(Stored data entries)
--

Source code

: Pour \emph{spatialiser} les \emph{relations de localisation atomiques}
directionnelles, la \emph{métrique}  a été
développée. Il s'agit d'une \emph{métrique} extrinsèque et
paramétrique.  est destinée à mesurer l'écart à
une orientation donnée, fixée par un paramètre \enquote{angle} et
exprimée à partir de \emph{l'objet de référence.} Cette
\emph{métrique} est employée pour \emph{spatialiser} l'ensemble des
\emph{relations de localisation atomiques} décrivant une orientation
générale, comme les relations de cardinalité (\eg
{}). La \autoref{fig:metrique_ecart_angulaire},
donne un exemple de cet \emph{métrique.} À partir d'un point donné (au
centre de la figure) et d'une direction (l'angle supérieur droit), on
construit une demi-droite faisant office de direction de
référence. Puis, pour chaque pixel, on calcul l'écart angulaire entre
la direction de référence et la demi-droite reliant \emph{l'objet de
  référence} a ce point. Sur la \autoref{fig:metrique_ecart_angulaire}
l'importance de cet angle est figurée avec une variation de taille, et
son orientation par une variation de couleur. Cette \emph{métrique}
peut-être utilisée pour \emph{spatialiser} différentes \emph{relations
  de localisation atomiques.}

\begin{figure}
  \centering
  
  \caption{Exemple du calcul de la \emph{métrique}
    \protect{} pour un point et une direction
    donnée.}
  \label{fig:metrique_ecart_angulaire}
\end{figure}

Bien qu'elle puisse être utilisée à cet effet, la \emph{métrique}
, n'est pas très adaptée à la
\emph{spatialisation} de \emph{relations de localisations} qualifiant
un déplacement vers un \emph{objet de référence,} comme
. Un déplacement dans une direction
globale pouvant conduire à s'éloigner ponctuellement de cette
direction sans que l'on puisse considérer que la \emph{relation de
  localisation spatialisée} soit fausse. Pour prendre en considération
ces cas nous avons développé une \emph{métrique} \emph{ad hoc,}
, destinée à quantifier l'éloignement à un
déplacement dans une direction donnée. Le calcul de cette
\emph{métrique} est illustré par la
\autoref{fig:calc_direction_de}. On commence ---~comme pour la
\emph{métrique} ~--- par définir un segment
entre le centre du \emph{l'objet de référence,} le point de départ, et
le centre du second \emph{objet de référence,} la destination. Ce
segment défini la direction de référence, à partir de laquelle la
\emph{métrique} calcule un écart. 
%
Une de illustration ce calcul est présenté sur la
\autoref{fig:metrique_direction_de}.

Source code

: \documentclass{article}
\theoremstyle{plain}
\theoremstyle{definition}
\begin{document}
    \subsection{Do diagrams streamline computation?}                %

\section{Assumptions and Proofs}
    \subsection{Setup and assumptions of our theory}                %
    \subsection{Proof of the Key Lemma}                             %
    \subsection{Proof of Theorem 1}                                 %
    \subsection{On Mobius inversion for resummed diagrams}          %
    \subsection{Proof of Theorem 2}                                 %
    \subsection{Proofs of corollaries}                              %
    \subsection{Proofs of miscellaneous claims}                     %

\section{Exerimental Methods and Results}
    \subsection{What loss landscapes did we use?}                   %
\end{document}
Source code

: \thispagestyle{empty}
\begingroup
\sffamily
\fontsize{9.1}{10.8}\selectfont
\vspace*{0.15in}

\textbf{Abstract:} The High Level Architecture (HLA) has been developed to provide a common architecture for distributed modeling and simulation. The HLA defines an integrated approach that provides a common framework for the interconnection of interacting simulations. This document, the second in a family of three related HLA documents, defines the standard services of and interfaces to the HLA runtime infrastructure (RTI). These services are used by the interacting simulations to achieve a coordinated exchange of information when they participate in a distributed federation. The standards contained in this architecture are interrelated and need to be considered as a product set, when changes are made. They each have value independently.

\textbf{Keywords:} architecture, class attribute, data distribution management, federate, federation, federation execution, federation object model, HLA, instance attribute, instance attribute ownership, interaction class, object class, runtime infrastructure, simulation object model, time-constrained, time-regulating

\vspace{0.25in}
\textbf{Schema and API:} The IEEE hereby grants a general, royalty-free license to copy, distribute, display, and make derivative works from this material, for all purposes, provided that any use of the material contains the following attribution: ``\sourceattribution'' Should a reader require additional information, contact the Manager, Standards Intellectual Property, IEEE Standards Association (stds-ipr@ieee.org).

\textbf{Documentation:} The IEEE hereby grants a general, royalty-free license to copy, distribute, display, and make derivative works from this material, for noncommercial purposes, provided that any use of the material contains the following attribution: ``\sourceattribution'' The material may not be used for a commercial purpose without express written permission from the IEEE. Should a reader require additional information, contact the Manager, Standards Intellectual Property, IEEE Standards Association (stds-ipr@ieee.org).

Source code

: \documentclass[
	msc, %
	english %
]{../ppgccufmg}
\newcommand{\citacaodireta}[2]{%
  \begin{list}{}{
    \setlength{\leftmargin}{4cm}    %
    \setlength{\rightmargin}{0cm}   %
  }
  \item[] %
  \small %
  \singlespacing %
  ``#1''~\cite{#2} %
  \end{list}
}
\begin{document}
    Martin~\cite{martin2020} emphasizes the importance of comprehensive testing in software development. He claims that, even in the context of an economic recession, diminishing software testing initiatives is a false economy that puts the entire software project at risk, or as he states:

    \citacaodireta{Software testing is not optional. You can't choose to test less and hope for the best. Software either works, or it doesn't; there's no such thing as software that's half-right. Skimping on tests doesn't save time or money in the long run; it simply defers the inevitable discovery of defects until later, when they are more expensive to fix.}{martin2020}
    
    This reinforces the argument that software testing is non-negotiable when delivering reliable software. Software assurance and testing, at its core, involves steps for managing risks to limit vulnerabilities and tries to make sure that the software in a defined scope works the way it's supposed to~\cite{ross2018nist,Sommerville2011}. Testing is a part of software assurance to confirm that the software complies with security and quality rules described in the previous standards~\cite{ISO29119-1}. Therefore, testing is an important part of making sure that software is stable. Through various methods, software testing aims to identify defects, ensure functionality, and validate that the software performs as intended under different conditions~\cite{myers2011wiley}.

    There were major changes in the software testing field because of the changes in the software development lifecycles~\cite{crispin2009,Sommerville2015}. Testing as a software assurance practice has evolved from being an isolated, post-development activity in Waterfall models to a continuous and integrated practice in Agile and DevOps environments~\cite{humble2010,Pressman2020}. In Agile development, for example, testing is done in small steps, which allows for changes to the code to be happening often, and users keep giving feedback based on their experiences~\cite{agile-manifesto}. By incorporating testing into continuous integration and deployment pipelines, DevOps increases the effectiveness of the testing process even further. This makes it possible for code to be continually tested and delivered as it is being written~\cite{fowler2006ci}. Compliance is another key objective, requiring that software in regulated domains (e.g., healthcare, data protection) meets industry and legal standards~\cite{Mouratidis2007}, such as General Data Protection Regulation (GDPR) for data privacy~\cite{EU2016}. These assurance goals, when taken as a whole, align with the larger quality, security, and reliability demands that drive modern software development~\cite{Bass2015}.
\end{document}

--

A complete, exact copy of the records is what is needed.

Source code

: Pour \emph{spatialiser} les \emph{relations de localisation atomiques}
directionnelles, la \emph{métrique}  a été
développée. Il s'agit d'une \emph{métrique} extrinsèque et
paramétrique.  est destinée à mesurer l'écart à
une orientation donnée, fixée par un paramètre \enquote{angle} et
exprimée à partir de \emph{l'objet de référence.} Cette
\emph{métrique} est employée pour \emph{spatialiser} l'ensemble des
\emph{relations de localisation atomiques} décrivant une orientation
générale, comme les relations de cardinalité (\eg
{}). La \autoref{fig:metrique_ecart_angulaire},
donne un exemple de cet \emph{métrique.} À partir d'un point donné (au
centre de la figure) et d'une direction (l'angle supérieur droit), on
construit une demi-droite faisant office de direction de
référence. Puis, pour chaque pixel, on calcul l'écart angulaire entre
la direction de référence et la demi-droite reliant \emph{l'objet de
  référence} a ce point. Sur la \autoref{fig:metrique_ecart_angulaire}
l'importance de cet angle est figurée avec une variation de taille, et
son orientation par une variation de couleur. Cette \emph{métrique}
peut-être utilisée pour \emph{spatialiser} différentes \emph{relations
  de localisation atomiques.}

\begin{figure}
  \centering
  
  \caption{Exemple du calcul de la \emph{métrique}
    \protect{} pour un point et une direction
    donnée.}
  \label{fig:metrique_ecart_angulaire}
\end{figure}

Bien qu'elle puisse être utilisée à cet effet, la \emph{métrique}
, n'est pas très adaptée à la
\emph{spatialisation} de \emph{relations de localisations} qualifiant
un déplacement vers un \emph{objet de référence,} comme
. Un déplacement dans une direction
globale pouvant conduire à s'éloigner ponctuellement de cette
direction sans que l'on puisse considérer que la \emph{relation de
  localisation spatialisée} soit fausse. Pour prendre en considération
ces cas nous avons développé une \emph{métrique} \emph{ad hoc,}
, destinée à quantifier l'éloignement à un
déplacement dans une direction donnée. Le calcul de cette
\emph{métrique} est illustré par la
\autoref{fig:calc_direction_de}. On commence ---~comme pour la
\emph{métrique} ~--- par définir un segment
entre le centre du \emph{l'objet de référence,} le point de départ, et
le centre du second \emph{objet de référence,} la destination. Ce
segment défini la direction de référence, à partir de laquelle la
\emph{métrique} calcule un écart. 
%
Une de illustration ce calcul est présenté sur la
\autoref{fig:metrique_direction_de}.

Source code

: \documentclass{article}
\theoremstyle{plain}
\theoremstyle{definition}
\begin{document}
    \subsection{Do diagrams streamline computation?}                %

\section{Assumptions and Proofs}
    \subsection{Setup and assumptions of our theory}                %
    \subsection{Proof of the Key Lemma}                             %
    \subsection{Proof of Theorem 1}                                 %
    \subsection{On Mobius inversion for resummed diagrams}          %
    \subsection{Proof of Theorem 2}                                 %
    \subsection{Proofs of corollaries}                              %
    \subsection{Proofs of miscellaneous claims}                     %

\section{Exerimental Methods and Results}
    \subsection{What loss landscapes did we use?}                   %
\end{document}
Source code

: \thispagestyle{empty}
\begingroup
\sffamily
\fontsize{9.1}{10.8}\selectfont
\vspace*{0.15in}

\textbf{Abstract:} The High Level Architecture (HLA) has been developed to provide a common architecture for distributed modeling and simulation. The HLA defines an integrated approach that provides a common framework for the interconnection of interacting simulations. This document, the second in a family of three related HLA documents, defines the standard services of and interfaces to the HLA runtime infrastructure (RTI). These services are used by the interacting simulations to achieve a coordinated exchange of information when they participate in a distributed federation. The standards contained in this architecture are interrelated and need to be considered as a product set, when changes are made. They each have value independently.

\textbf{Keywords:} architecture, class attribute, data distribution management, federate, federation, federation execution, federation object model, HLA, instance attribute, instance attribute ownership, interaction class, object class, runtime infrastructure, simulation object model, time-constrained, time-regulating

\vspace{0.25in}
\textbf{Schema and API:} The IEEE hereby grants a general, royalty-free license to copy, distribute, display, and make derivative works from this material, for all purposes, provided that any use of the material contains the following attribution: ``\sourceattribution'' Should a reader require additional information, contact the Manager, Standards Intellectual Property, IEEE Standards Association (stds-ipr@ieee.org).

\textbf{Documentation:} The IEEE hereby grants a general, royalty-free license to copy, distribute, display, and make derivative works from this material, for noncommercial purposes, provided that any use of the material contains the following attribution: ``\sourceattribution'' The material may not be used for a commercial purpose without express written permission from the IEEE. Should a reader require additional information, contact the Manager, Standards Intellectual Property, IEEE Standards Association (stds-ipr@ieee.org).

Source code

: \documentclass[
	msc, %
	english %
]{../ppgccufmg}
\newcommand{\citacaodireta}[2]{%
  \begin{list}{}{
    \setlength{\leftmargin}{4cm}    %
    \setlength{\rightmargin}{0cm}   %
  }
  \item[] %
  \small %
  \singlespacing %
  ``#1''~\cite{#2} %
  \end{list}
}
\begin{document}
    Martin~\cite{martin2020} emphasizes the importance of comprehensive testing in software development. He claims that, even in the context of an economic recession, diminishing software testing initiatives is a false economy that puts the entire software project at risk, or as he states:

    \citacaodireta{Software testing is not optional. You can't choose to test less and hope for the best. Software either works, or it doesn't; there's no such thing as software that's half-right. Skimping on tests doesn't save time or money in the long run; it simply defers the inevitable discovery of defects until later, when they are more expensive to fix.}{martin2020}
    
    This reinforces the argument that software testing is non-negotiable when delivering reliable software. Software assurance and testing, at its core, involves steps for managing risks to limit vulnerabilities and tries to make sure that the software in a defined scope works the way it's supposed to~\cite{ross2018nist,Sommerville2011}. Testing is a part of software assurance to confirm that the software complies with security and quality rules described in the previous standards~\cite{ISO29119-1}. Therefore, testing is an important part of making sure that software is stable. Through various methods, software testing aims to identify defects, ensure functionality, and validate that the software performs as intended under different conditions~\cite{myers2011wiley}.

    There were major changes in the software testing field because of the changes in the software development lifecycles~\cite{crispin2009,Sommerville2015}. Testing as a software assurance practice has evolved from being an isolated, post-development activity in Waterfall models to a continuous and integrated practice in Agile and DevOps environments~\cite{humble2010,Pressman2020}. In Agile development, for example, testing is done in small steps, which allows for changes to the code to be happening often, and users keep giving feedback based on their experiences~\cite{agile-manifesto}. By incorporating testing into continuous integration and deployment pipelines, DevOps increases the effectiveness of the testing process even further. This makes it possible for code to be continually tested and delivered as it is being written~\cite{fowler2006ci}. Compliance is another key objective, requiring that software in regulated domains (e.g., healthcare, data protection) meets industry and legal standards~\cite{Mouratidis2007}, such as General Data Protection Regulation (GDPR) for data privacy~\cite{EU2016}. These assurance goals, when taken as a whole, align with the larger quality, security, and reliability demands that drive modern software development~\cite{Bass2015}.
\end{document}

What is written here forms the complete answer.